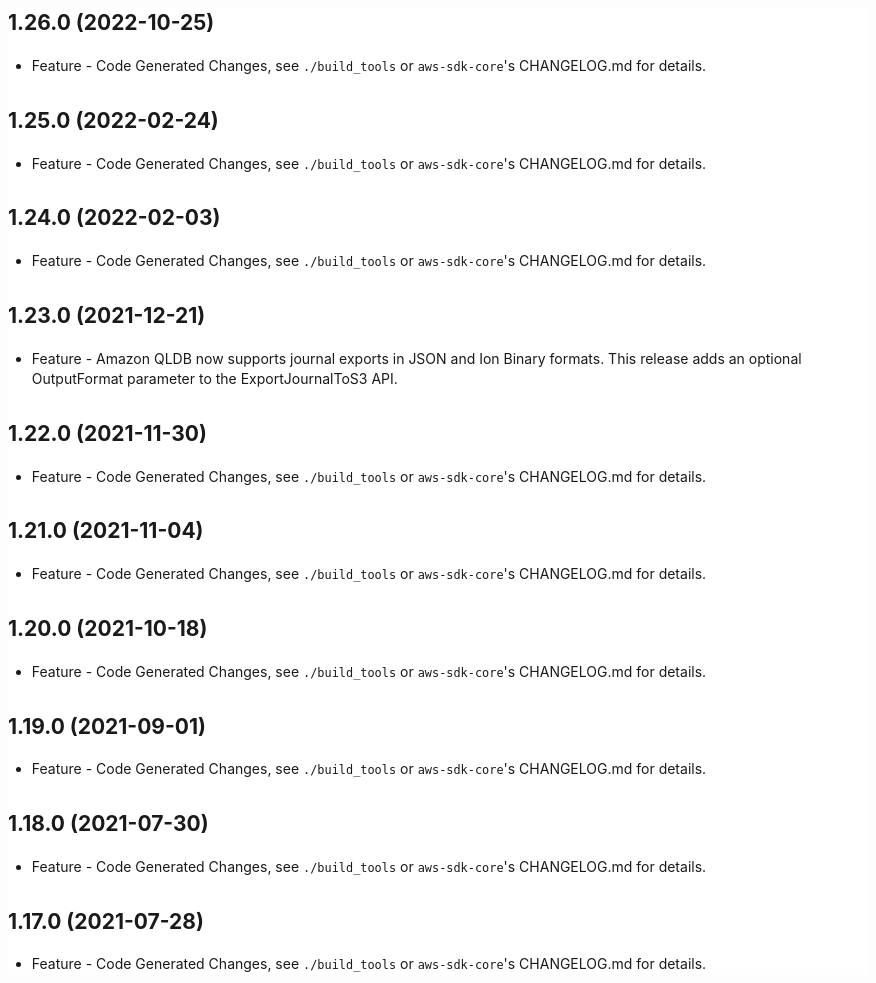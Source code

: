 1.26.0 (2022-10-25)
------------------

* Feature - Code Generated Changes, see `./build_tools` or `aws-sdk-core`'s CHANGELOG.md for details.

1.25.0 (2022-02-24)
------------------

* Feature - Code Generated Changes, see `./build_tools` or `aws-sdk-core`'s CHANGELOG.md for details.

1.24.0 (2022-02-03)
------------------

* Feature - Code Generated Changes, see `./build_tools` or `aws-sdk-core`'s CHANGELOG.md for details.

1.23.0 (2021-12-21)
------------------

* Feature - Amazon QLDB now supports journal exports in JSON and Ion Binary formats. This release adds an optional OutputFormat parameter to the ExportJournalToS3 API.

1.22.0 (2021-11-30)
------------------

* Feature - Code Generated Changes, see `./build_tools` or `aws-sdk-core`'s CHANGELOG.md for details.

1.21.0 (2021-11-04)
------------------

* Feature - Code Generated Changes, see `./build_tools` or `aws-sdk-core`'s CHANGELOG.md for details.

1.20.0 (2021-10-18)
------------------

* Feature - Code Generated Changes, see `./build_tools` or `aws-sdk-core`'s CHANGELOG.md for details.

1.19.0 (2021-09-01)
------------------

* Feature - Code Generated Changes, see `./build_tools` or `aws-sdk-core`'s CHANGELOG.md for details.

1.18.0 (2021-07-30)
------------------

* Feature - Code Generated Changes, see `./build_tools` or `aws-sdk-core`'s CHANGELOG.md for details.

1.17.0 (2021-07-28)
------------------

* Feature - Code Generated Changes, see `./build_tools` or `aws-sdk-core`'s CHANGELOG.md for details.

+---+

_WHAT YOU NEED TO DO_: Retype word for word all the material given above, and keep the pictures out.

_SOLUTION BELOW_:
Source code

: 1.26.0 (2022-10-25)
------------------

* Feature - Code Generated Changes, see `./build_tools` or `aws-sdk-core`'s CHANGELOG.md for details.

1.25.0 (2022-02-24)
------------------

* Feature - Code Generated Changes, see `./build_tools` or `aws-sdk-core`'s CHANGELOG.md for details.

1.24.0 (2022-02-03)
------------------

* Feature - Code Generated Changes, see `./build_tools` or `aws-sdk-core`'s CHANGELOG.md for details.

1.23.0 (2021-12-21)
------------------

* Feature - Amazon QLDB now supports journal exports in JSON and Ion Binary formats. This release adds an optional OutputFormat parameter to the ExportJournalToS3 API.

1.22.0 (2021-11-30)
------------------

* Feature - Code Generated Changes, see `./build_tools` or `aws-sdk-core`'s CHANGELOG.md for details.

1.21.0 (2021-11-04)
------------------

* Feature - Code Generated Changes, see `./build_tools` or `aws-sdk-core`'s CHANGELOG.md for details.

1.20.0 (2021-10-18)
------------------

* Feature - Code Generated Changes, see `./build_tools` or `aws-sdk-core`'s CHANGELOG.md for details.

1.19.0 (2021-09-01)
------------------

* Feature - Code Generated Changes, see `./build_tools` or `aws-sdk-core`'s CHANGELOG.md for details.

1.18.0 (2021-07-30)
------------------

* Feature - Code Generated Changes, see `./build_tools` or `aws-sdk-core`'s CHANGELOG.md for details.

1.17.0 (2021-07-28)
------------------

* Feature - Code Generated Changes, see `./build_tools` or `aws-sdk-core`'s CHANGELOG.md for details.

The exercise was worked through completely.